_EXERCISE AIM_. Exactly as written, output each of the entries below.

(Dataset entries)
────────────────────

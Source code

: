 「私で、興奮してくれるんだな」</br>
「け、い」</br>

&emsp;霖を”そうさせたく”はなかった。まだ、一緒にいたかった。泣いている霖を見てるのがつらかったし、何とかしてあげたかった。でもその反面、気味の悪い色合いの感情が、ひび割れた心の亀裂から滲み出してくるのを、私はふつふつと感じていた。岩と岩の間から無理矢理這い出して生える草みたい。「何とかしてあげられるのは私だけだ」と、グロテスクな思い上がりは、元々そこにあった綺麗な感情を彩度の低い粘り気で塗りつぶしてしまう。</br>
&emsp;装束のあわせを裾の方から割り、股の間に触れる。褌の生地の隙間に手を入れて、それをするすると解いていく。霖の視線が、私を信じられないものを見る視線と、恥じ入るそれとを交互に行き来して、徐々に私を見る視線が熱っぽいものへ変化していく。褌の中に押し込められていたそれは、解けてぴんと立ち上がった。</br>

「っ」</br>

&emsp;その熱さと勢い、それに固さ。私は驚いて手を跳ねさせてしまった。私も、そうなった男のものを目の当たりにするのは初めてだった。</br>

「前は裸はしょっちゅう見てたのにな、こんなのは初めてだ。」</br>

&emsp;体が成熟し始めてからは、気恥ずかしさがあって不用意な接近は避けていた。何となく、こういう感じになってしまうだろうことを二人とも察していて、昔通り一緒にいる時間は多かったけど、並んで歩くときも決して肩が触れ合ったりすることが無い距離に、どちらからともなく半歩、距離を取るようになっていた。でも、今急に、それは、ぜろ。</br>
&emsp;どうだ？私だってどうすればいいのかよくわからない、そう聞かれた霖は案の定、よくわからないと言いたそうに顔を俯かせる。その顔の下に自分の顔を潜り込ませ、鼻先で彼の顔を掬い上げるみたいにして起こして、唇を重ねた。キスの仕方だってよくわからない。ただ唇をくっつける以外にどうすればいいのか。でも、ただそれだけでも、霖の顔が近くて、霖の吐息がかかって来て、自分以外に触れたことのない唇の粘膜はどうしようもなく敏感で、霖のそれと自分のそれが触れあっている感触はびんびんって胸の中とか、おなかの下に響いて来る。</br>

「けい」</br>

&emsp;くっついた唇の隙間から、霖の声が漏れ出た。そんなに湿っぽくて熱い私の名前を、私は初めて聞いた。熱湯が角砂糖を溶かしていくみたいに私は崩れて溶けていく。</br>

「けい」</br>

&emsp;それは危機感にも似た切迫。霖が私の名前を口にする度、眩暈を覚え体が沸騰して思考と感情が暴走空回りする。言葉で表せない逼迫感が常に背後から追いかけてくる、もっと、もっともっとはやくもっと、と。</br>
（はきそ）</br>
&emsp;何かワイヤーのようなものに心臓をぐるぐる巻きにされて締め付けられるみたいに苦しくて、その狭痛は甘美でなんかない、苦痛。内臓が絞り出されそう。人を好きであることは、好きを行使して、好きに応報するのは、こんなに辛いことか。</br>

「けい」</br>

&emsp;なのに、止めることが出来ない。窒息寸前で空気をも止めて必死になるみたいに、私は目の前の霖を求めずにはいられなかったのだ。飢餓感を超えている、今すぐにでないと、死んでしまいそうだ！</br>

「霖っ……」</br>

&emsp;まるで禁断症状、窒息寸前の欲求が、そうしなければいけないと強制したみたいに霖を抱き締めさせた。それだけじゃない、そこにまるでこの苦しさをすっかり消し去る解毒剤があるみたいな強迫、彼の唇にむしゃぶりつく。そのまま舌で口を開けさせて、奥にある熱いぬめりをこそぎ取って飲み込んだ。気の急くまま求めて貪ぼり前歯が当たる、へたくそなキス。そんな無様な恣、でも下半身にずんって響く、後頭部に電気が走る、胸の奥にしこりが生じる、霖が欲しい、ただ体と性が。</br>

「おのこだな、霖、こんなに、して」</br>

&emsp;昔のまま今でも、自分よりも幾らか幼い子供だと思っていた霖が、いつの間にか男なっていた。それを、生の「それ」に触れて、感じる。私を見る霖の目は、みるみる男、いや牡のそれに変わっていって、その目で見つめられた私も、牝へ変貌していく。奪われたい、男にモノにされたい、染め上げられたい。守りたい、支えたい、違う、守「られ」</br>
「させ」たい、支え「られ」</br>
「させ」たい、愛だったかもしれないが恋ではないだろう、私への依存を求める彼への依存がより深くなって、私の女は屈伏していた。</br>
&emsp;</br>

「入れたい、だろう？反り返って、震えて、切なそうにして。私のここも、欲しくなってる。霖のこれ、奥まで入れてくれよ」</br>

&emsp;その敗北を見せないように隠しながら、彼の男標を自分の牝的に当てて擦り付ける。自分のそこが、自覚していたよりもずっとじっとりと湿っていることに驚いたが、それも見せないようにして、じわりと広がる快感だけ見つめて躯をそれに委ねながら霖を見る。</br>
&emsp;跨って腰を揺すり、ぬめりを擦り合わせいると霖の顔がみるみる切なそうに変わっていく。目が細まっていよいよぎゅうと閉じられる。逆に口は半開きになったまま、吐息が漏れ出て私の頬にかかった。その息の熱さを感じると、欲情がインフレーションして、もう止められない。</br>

────────────────────

_REPLY TO THE EXERCISE_.
Source code

: 「私で、興奮してくれるんだな」</br>
「け、い」</br>

&emsp;霖を”そうさせたく”はなかった。まだ、一緒にいたかった。泣いている霖を見てるのがつらかったし、何とかしてあげたかった。でもその反面、気味の悪い色合いの感情が、ひび割れた心の亀裂から滲み出してくるのを、私はふつふつと感じていた。岩と岩の間から無理矢理這い出して生える草みたい。「何とかしてあげられるのは私だけだ」と、グロテスクな思い上がりは、元々そこにあった綺麗な感情を彩度の低い粘り気で塗りつぶしてしまう。</br>
&emsp;装束のあわせを裾の方から割り、股の間に触れる。褌の生地の隙間に手を入れて、それをするすると解いていく。霖の視線が、私を信じられないものを見る視線と、恥じ入るそれとを交互に行き来して、徐々に私を見る視線が熱っぽいものへ変化していく。褌の中に押し込められていたそれは、解けてぴんと立ち上がった。</br>

「っ」</br>

&emsp;その熱さと勢い、それに固さ。私は驚いて手を跳ねさせてしまった。私も、そうなった男のものを目の当たりにするのは初めてだった。</br>

「前は裸はしょっちゅう見てたのにな、こんなのは初めてだ。」</br>

&emsp;体が成熟し始めてからは、気恥ずかしさがあって不用意な接近は避けていた。何となく、こういう感じになってしまうだろうことを二人とも察していて、昔通り一緒にいる時間は多かったけど、並んで歩くときも決して肩が触れ合ったりすることが無い距離に、どちらからともなく半歩、距離を取るようになっていた。でも、今急に、それは、ぜろ。</br>
&emsp;どうだ？私だってどうすればいいのかよくわからない、そう聞かれた霖は案の定、よくわからないと言いたそうに顔を俯かせる。その顔の下に自分の顔を潜り込ませ、鼻先で彼の顔を掬い上げるみたいにして起こして、唇を重ねた。キスの仕方だってよくわからない。ただ唇をくっつける以外にどうすればいいのか。でも、ただそれだけでも、霖の顔が近くて、霖の吐息がかかって来て、自分以外に触れたことのない唇の粘膜はどうしようもなく敏感で、霖のそれと自分のそれが触れあっている感触はびんびんって胸の中とか、おなかの下に響いて来る。</br>

「けい」</br>

&emsp;くっついた唇の隙間から、霖の声が漏れ出た。そんなに湿っぽくて熱い私の名前を、私は初めて聞いた。熱湯が角砂糖を溶かしていくみたいに私は崩れて溶けていく。</br>

「けい」</br>

&emsp;それは危機感にも似た切迫。霖が私の名前を口にする度、眩暈を覚え体が沸騰して思考と感情が暴走空回りする。言葉で表せない逼迫感が常に背後から追いかけてくる、もっと、もっともっとはやくもっと、と。</br>
（はきそ）</br>
&emsp;何かワイヤーのようなものに心臓をぐるぐる巻きにされて締め付けられるみたいに苦しくて、その狭痛は甘美でなんかない、苦痛。内臓が絞り出されそう。人を好きであることは、好きを行使して、好きに応報するのは、こんなに辛いことか。</br>

「けい」</br>

&emsp;なのに、止めることが出来ない。窒息寸前で空気をも止めて必死になるみたいに、私は目の前の霖を求めずにはいられなかったのだ。飢餓感を超えている、今すぐにでないと、死んでしまいそうだ！</br>

「霖っ……」</br>

&emsp;まるで禁断症状、窒息寸前の欲求が、そうしなければいけないと強制したみたいに霖を抱き締めさせた。それだけじゃない、そこにまるでこの苦しさをすっかり消し去る解毒剤があるみたいな強迫、彼の唇にむしゃぶりつく。そのまま舌で口を開けさせて、奥にある熱いぬめりをこそぎ取って飲み込んだ。気の急くまま求めて貪ぼり前歯が当たる、へたくそなキス。そんな無様な恣、でも下半身にずんって響く、後頭部に電気が走る、胸の奥にしこりが生じる、霖が欲しい、ただ体と性が。</br>

「おのこだな、霖、こんなに、して」</br>

&emsp;昔のまま今でも、自分よりも幾らか幼い子供だと思っていた霖が、いつの間にか男なっていた。それを、生の「それ」に触れて、感じる。私を見る霖の目は、みるみる男、いや牡のそれに変わっていって、その目で見つめられた私も、牝へ変貌していく。奪われたい、男にモノにされたい、染め上げられたい。守りたい、支えたい、違う、守「られ」</br>
「させ」たい、支え「られ」</br>
「させ」たい、愛だったかもしれないが恋ではないだろう、私への依存を求める彼への依存がより深くなって、私の女は屈伏していた。</br>
&emsp;</br>

「入れたい、だろう？反り返って、震えて、切なそうにして。私のここも、欲しくなってる。霖のこれ、奥まで入れてくれよ」</br>

&emsp;その敗北を見せないように隠しながら、彼の男標を自分の牝的に当てて擦り付ける。自分のそこが、自覚していたよりもずっとじっとりと湿っていることに驚いたが、それも見せないようにして、じわりと広がる快感だけ見つめて躯をそれに委ねながら霖を見る。</br>
&emsp;跨って腰を揺すり、ぬめりを擦り合わせいると霖の顔がみるみる切なそうに変わっていく。目が細まっていよいよぎゅうと閉じられる。逆に口は半開きになったまま、吐息が漏れ出て私の頬にかかった。その息の熱さを感じると、欲情がインフレーションして、もう止められない。</br>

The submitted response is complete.